Friday, December 6, 2013

Oracle Database Performance Method

Performance improvement is an iterative process. Removing the first bottleneck might not lead to performance improvement immediately, because another bottleneck might be revealed that has an even greater performance impact on the system. For this reason, the Oracle performance method is iterative. Accurately diagnosing the performance problem is the first step towards ensuring that the changes you make to the system will result in improved performance.

Performance problems generally result from a lack of throughput, unacceptable user or job response time, or both. The problem might be localized to specific application modules, or it might span the entire system. Before looking at any database or operating system statistics, it is crucial to get feedback from the most important components of the system: the users of the system and the people ultimately paying for the application. Getting feedback from users makes determining the performance goal easier, and improved performance can be measured in terms of real business goals, rather than system statistics.

The Oracle performance method can be applied until performance goals are met or deemed impractical. This process is iterative, and it is likely that some investigations will be made that have little impact on the performance of the system. It takes time and experience to accurately pinpoint critical bottlenecks in a timely manner. The Automatic Database Diagnostic Monitor (ADDM) implements the Oracle performance method and analyzes statistics to provide automatic diagnosis of major performance problems. Using ADDM can significantly shorten the time required to improve the performance of a system.

Limit the Scope
Does the performance issue originate in the operating system (OS), the instance, or the application SQL? This question is not always easy to answer. 
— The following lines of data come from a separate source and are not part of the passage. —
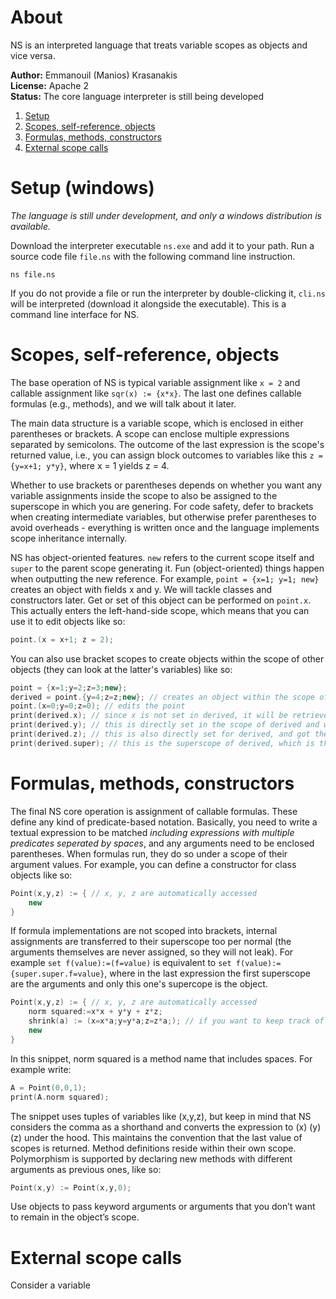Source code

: # About
NS is an interpreted language that treats variable scopes as objects and vice versa.

**Author:** Emmanouil (Manios) Krasanakis<br>
**License:** Apache 2<br>
**Status:** The core language interpreter is still being developed


1. [Setup](#setup-windows)
2. [Scopes, self-reference, objects](#scopes-self-reference-objects)
3. [Formulas, methods, constructors](#formulas-methods-constructors)
4. [External scope calls](#external-scope-calls)

# Setup (windows)
*The language is still under development, and only a windows distribution is available.*

Download the interpreter executable `ns.exe` and add it to your path. 
Run a source code file `file.ns` with the following command line instruction.


```
ns file.ns
```

If you do not provide a file or run the interpreter by double-clicking it, 
`cli.ns` will be interpreted (download it alongside the executable). 
This is a command line interface for NS.


# Scopes, self-reference, objects
The base operation of NS is typical variable assignment like `x = 2` and callable assignment like `sqr(x) := {x*x}`. The last one defines callable formulas (e.g., methods), and we will talk about it later.

The main data structure is a variable scope, which is enclosed in either parentheses or brackets. A scope can enclose multiple expressions separated by semicolons. The outcome of the last expression is the scope's returned value, i.e., you can assign block outcomes to variables like this `z = {y=x+1; y*y}`, where x = 1 yields z = 4.

Whether to use brackets or parentheses depends on whether you want any variable assignments inside the scope to also be assigned to the superscope in which you are genering. For code safety, defer to brackets when creating intermediate variables, but otherwise prefer parentheses to avoid overheads - everything is written once and the language implements scope inheritance internally.

NS has object-oriented features. `new` refers to the current scope itself and `super` to the parent scope generating it. Fun (object-oriented) things happen when outputting the new reference. For example, `point = {x=1; y=1; new}` creates an object with fields x and y. We will tackle classes and constructors later. Get or set of this object can be performed on `point.x`. This actually enters the left-hand-side scope, which means that you can use it to edit objects like so:

```cpp
point.(x = x+1; z = 2);
```

You can also use bracket scopes to create objects within the scope of other objects 
(they can look at the latter's variables) like so:

```cpp
point = {x=1;y=2;z=3;new};
derived = point.{y=4;z=z;new}; // creates an object within the scope of A
point.(x=0;y=0;z=0); // edits the point
print(derived.x); // since x is not set in derived, it will be retrieved from its superscope and will be 0
print(derived.y); // this is directly set in the scope of derived and will be 4
print(derived.z); // this is also directly set for derived, and got the value point.z had at the time, that is, 3
print(derived.super); // this is the superscope of derived, which is the object point
```

# Formulas, methods, constructors
The final NS core operation is assignment of callable formulas. These define any kind of predicate-based notation.
Basically, you need to write a textual expression to be matched *including expressions with multiple predicates seperated by spaces*, and any arguments need to be enclosed parentheses. When formulas run, they do so under a scope of their argument
values. For example, you can define a constructor for class objects like so: 

```cpp
Point(x,y,z) := { // x, y, z are automatically accessed
    new
}
```

If formula implementations are not scoped into brackets, internal assignments are transferred 
to their superscope too per normal (the arguments themselves are never assigned, so they will
not leak). For example `set f(value):=(f=value)` is equivalent to `set f(value):={super.super.f=value}`,
where in the last expression the first superscope are the arguments and only this one's supercope
is the object.


```cpp
Point(x,y,z) := { // x, y, z are automatically accessed
    norm squared:=x*x + y*y + z*z; 
    shrink(a) := (x=x*a;y=y*a;z=z*a;); // if you want to keep track of the last argument value within Point set a=a
    new
}
```

In this snippet, norm squared is a method name that includes spaces. For example write:

```cpp
A = Point(0,0,1);
print(A.norm squared);
```

The snippet uses tuples of variables like (x,y,z), but keep in mind that NS considers the comma as a shorthand and converts the expression to (x) (y) (z) under the hood. This maintains the convention that the last value of scopes is returned. Method definitions reside within their own scope.
Polymorphism is supported by declaring new methods with different arguments as previous ones, like so: 

```cpp
Point(x,y) := Point(x,y,0);
```

Use objects to pass keyword arguments or arguments that you don’t want to remain in the object’s scope.


# External scope calls
Consider a variable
Poorly performing SQL can cause excessive physical reads and writes, appearing to be an I/O issue. Improperly sized memory components (an instance configuration issue) can lead to excessive swapping in the OS. 

Poor disk configuration can appear to be an instance configuration problem, causing a large redo file waits or commit waits, and other problems.

Eliminate possibilities. When the instance appears to have I/O problems, compare the instance file I/O statistics to OS level statistics. The differences can guide you to the actual problem. For example: A higher than normal average wait time on a particular tablespace, could be due to:

Hardware: A file is on a slow drive or an improper RAID configuration.
OS: The OS is busy with other files on the same drive or partition.
Instance: The tablespace was created with different properties than other tablespaces have, other busy database files are on the same disk or partition (the database I/O is not balanced across all the drives), or the objects being accessed are mostly in the same tablespace, file, or disk.
Application: The application is doing excessive I/O due to poor access path choice by the optimizer due to out of date statistics, inefficient indexes, or other reasons.
Determine the scope of the problem to focus your efforts on the solutions that provide the most benefit.